A group of students with mentors from the Koori Kids Culture Club are seen walking into the bush. Photo: Supplied

Koori Kids Culture Club helps Shoalhaven students engage with their identity

Koori Kids Culture Club helps Shoalhaven students engage with their identity

Collaboration between UOW and Cullunghutti Aboriginal Child and Family Centre provides strong cultural foundation

An after-school program that encourages students to connect with their heritage and identity is transforming the lives of Aboriginal children in the Shoalhaven.

The Koori Kids Culture Club, which has been running for close to nine years in the South Coast region, on Wodi-Wodi, Jerrinja, and Yuin Country, has seen hundreds of students take part in its unique, collaborative, and life-changing program.

A joint initiative between researchers from the University of Wollongong (UOW),  Cullunghutti Aboriginal Child and Family Centre, and the National Indigenous Australians Agency (NIAA), Koori Kids Culture Club promotes a connection to culture and Country, and provides a foundation of healthy behaviours from which the children can draw in all aspects of their lives.

Koori Kids Culture Club recently received $220,000 in funding from the Lowitja Institute, a national body working for the health and wellbeing of Aboriginal people through quality research, knowledge translation and support for Aboriginal researchers. The funding, one of only 20 grants awarded nationwide, will enable the researchers from UOW, Cullunghutti Aboriginal Child and Family Centre, and the NIAA to build on the pilot program and evolve Koori Kids Culture Club.

The project team are guided by the community and is working in partnership to design, implement and evaluate the program, with each member of the team taking on different leadership roles where appropriate.

The project was also granted $20,000 from UOW’s Advancement and Equity Grant Scheme.

Two afternoons a week, Koori Kids Culture Club is run on Country and brings together students from schools in the local area, including Bomaderry Public, Shoalhaven High, Callala Public, St Michaels Catholic Primary, and Nowra East Public. It is aimed at primary students between seven and 12, however, the organisers would never turn away any student, irrespective of age, who was interested in connecting with their culture.

Charlie Ashby, Program Coordinator of Koori Kids Culture Club at Cullunghutti Aboriginal Child and Family Centre, said the program had an immense impact on the lives of the young participants.

“Culture is at the centre of everything we do,” Charlie said. “The program includes so many different elements; it is about culture, Country, mental, physical and spiritual health, language, food, traditional cooking, dance and song.

“We take the kids out on Country and teach them how to relate to Mother Earth, how to give back and how to take only what they need.

“We also have students who have been through the program now coming back to be mentors to the younger kids. It’s a real full circle moment that captures the power of what we are doing.”

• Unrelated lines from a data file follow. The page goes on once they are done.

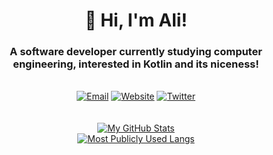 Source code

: <h1 align="center">👋 Hi, I'm Ali!</h1>
<h3 align="center">A software developer currently studying computer engineering, interested in Kotlin and its niceness!</h3>

<p align="center">
  <br/>
  <a href="mailto:Me@Yekta.Dev"><img src="https://img.shields.io/badge/Email-me@Yekta.Dev-0194dd?style=flat-square&labelColor=212121" alt="Email"/></a>
  <a href="https://Yekta.Dev"><img src="https://img.shields.io/badge/Website-Yekta.Dev-0194dd?style=flat-square&labelColor=212121" alt="Website"/></a>
  <a href="https://twitter.com/YektaDev"><img src="https://img.shields.io/badge/Twitter-@YektaDev-0194dd?style=flat-square&labelColor=212121" alt="Twitter"/></a>
  <br/><br/><br/>
  <a href="#"><img src="https://github-readme-stats.vercel.app/api?username=YektaDev&theme=algolia&show_icons=true&count_private=true&hide=stars&custom_title=GitHub Stats" alt="My GitHub Stats"/></a>
  <br/>
  <a href="#"><img src="https://github-readme-stats.vercel.app/api/top-langs/?username=YektaDev&theme=algolia&layout=compact&card_width=445&langs_count=10" alt="Most Publicly Used Langs"/></a>
</p>

<!--
  Hmm…
  You seem curious; I like it (+__+)
  Now that you're here, let me show you my logo. It somehow represents the Persian word "یکتا" (Yekta — Meaning unique) symmetrically.
                                                                                         
                @@@@@@@                                           @@@@@@@                
               @@@@@@@@@@@                                     @@@@@@@@@@@               
                 @@@@@@@@@@@@                               @@@@@@@@@@@@                 
                     @@@@@@@@@@@                         @@@@@@@@@@@                     
                       @@@@@@@@@@@                     @@@@@@@@@@@                       
                          @@@@@@@@@@                 @@@@@@@@@@                          
                            @@@@@@@@@@             @@@@@@@@@@                            
                              @@@@@@@@@           @@@@@@@@@                              
                               @@@@@@@@@@       @@@@@@@@@@                               
                                @@@@@@@@@@     @@@@@@@@@@                                
                                 @@@@@@@@@     @@@@@@@@@                                 
                                  @@@@@@@@@   @@@@@@@@@                                  
               @@@                 @@@@@@@@   @@@@@@@@                 @@@               
  @@@@@@    @@@@@@@@@              @@@@@@@@@ @@@@@@@@@              @@@@@@@@@    @@@@@@  
 @@@@@@@@@  @@@@@@@@@@             @@@@@@@@@ @@@@@@@@@             @@@@@@@@@@  @@@@@@@@@ 
  @@@@@@    @@@@@@@@@@            @@@@@@@@@   @@@@@@@@@            @@@@@@@@@@    @@@@@@  
   @@@@@@   @@@@@@@@@@            @@@@@@@@@   @@@@@@@@@            @@@@@@@@@@   @@@@@@   
 @@@@@@@@@   @@@@@@@@@@         @@@@@@@@@@     @@@@@@@@@@         @@@@@@@@@@   @@@@@@@@@ 
   @@@@@@     @@@@@@@@@@@@@@@@@@@@@@@@@@@       @@@@@@@@@@@@@@@@@@@@@@@@@@@     @@@@@@   
               @@@@@@@@@@@@@@@@@@@@@@@@@         @@@@@@@@@@@@@@@@@@@@@@@@@               
                 @@@@@@@@@@@@@@@@@@@@               @@@@@@@@@@@@@@@@@@@@                 
                     @@@@@@@@@@@@                       @@@@@@@@@@@@                     
                                                                                         
-->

Dr Rebecca Stanley, a Research Fellow in the School of Health and Society and Early Start at UOW, has been involved in the program since its inception in 2014. From a research point of view, Dr Stanley said the role of UOW in the collaborative project has evolved, and the team were now focused on evaluating the impact of the program by capturing participants’ stories and cultural journeys through yarning, photography and film.

“I continue to be amazed at how impactful the Koori Kids Culture Club is,” Dr Stanley said. “It is a unique and special program, that is addressing a strong need in the Shoalhaven community. It provides the children with the cultural foundation they need to truly thrive.

“As researchers, we are also learning alongside the children. The program teaches us how to be better researchers, and the power of culture in building relationships.”

With the recent funding, Koori Kids Culture Club has expanded to school holiday programs, which have been met with incredibly strong demand from the local community. All programs are held on Country and draw on the knowledge of local Elders.

Tara Leslie, Chief Executive Officer of Cullunghutti Aboriginal Child and Family Centre, said Koori Kids Culture Club places Country at the centre of every lesson.

“Country is our teacher and the source of our knowledge,” Tara said. “We take the students to places of significance on Country, and benefit from the knowledge of local Elders.

“Koori Kids Culture Club does not just benefit the students, it benefits the entire community, because when kids connect to their culture, it strengthens their identity, they learn respect, responsibility, leadership, and pride. Their attendance improves at school, and it has a huge impact on their anxiety.”

The UOW research team encompasses a multidisciplinary approach, with Dr Stanley from the School of Health and Society, Associate Professor Yasmine Probst from the School of Medical, Indigenous and Health Sciences, Dr Sarah Tillott from the School of Nursing, and Dr Anthony McKnight, and Dr Gabrielle O’Flynn from the School of Education.